Every day is Earth Day to a farmer. Taking care of the land is my job and my passion. My land is my heritage, my inheritance, my business, my recreation, my safe haven and my retirement.
No one poisons the well they drink from, and farmers are no exception. Good, clean, productive land is how I feed my children and will put them through college. I may have a piece of paper that says that I own the land, but I know that I am only a caretaker. The land was here long before me, cared for by many generations. I expect it will be here long after me, cared for by my children and their children.
Maryland farmers, as a group, are the most progressive and environmentally minded in the nation. This year, we once again broke the record for cover crop acres planted — one of the most effective ways to protect both our land and the Chesapeake Bay.

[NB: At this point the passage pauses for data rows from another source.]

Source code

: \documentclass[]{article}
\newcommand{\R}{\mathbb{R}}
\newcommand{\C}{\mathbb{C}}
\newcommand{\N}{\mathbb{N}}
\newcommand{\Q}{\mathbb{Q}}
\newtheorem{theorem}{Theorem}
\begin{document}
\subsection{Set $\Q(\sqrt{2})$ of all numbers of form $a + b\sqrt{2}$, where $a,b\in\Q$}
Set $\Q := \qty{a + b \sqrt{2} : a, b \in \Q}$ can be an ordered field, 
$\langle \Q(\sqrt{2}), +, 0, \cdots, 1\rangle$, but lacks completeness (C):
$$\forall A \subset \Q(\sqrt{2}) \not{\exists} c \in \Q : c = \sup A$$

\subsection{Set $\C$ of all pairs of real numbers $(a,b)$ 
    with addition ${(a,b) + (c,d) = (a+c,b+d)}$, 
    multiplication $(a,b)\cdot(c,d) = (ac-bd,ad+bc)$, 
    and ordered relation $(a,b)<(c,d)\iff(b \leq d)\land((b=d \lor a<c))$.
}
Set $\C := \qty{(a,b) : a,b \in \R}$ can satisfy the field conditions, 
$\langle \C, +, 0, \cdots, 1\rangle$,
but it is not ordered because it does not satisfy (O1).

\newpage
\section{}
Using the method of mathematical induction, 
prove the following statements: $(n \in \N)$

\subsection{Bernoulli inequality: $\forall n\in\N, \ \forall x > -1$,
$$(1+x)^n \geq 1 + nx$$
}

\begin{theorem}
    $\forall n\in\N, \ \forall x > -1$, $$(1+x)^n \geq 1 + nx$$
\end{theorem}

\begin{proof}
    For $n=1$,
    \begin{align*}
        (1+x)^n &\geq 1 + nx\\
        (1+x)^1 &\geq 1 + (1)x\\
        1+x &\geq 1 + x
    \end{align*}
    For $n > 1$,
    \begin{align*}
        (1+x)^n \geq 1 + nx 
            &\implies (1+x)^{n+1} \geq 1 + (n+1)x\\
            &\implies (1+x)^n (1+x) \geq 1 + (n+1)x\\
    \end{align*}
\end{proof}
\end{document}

We’re far ahead of other milestones set for the bay, too, including planting streamside forest and grass buffers, retiring highly erodible land, and constructing storage for animal manure, which is an important source of organic nutrients for our crops.
We’ve got soil conservation and water quality plans on half of Maryland’s tillable acres and have embraced the manure transport program, moving four times the amount of manure than the goals prescribed.
I often hear, “Sure family farmers take care of their land, but what about corporate farms?” I don’t know of a single farm that isn’t a family farm (and I know a lot of farmers). Family farms — owned by brothers, by a father and son or daughter, by a husband and wife, or by cousins — often will incorporate for legal or financial reasons. The USDA says that 97 percent of farms in the United States are family-owned operations.
Sometimes these farms are large, because farms, like every other business, have to grow to survive. You can’t go out and make a good living on 100 acres like you could in my grandfather’s day. Today it’s more like 2,000 acres or more for corn and soybean growers.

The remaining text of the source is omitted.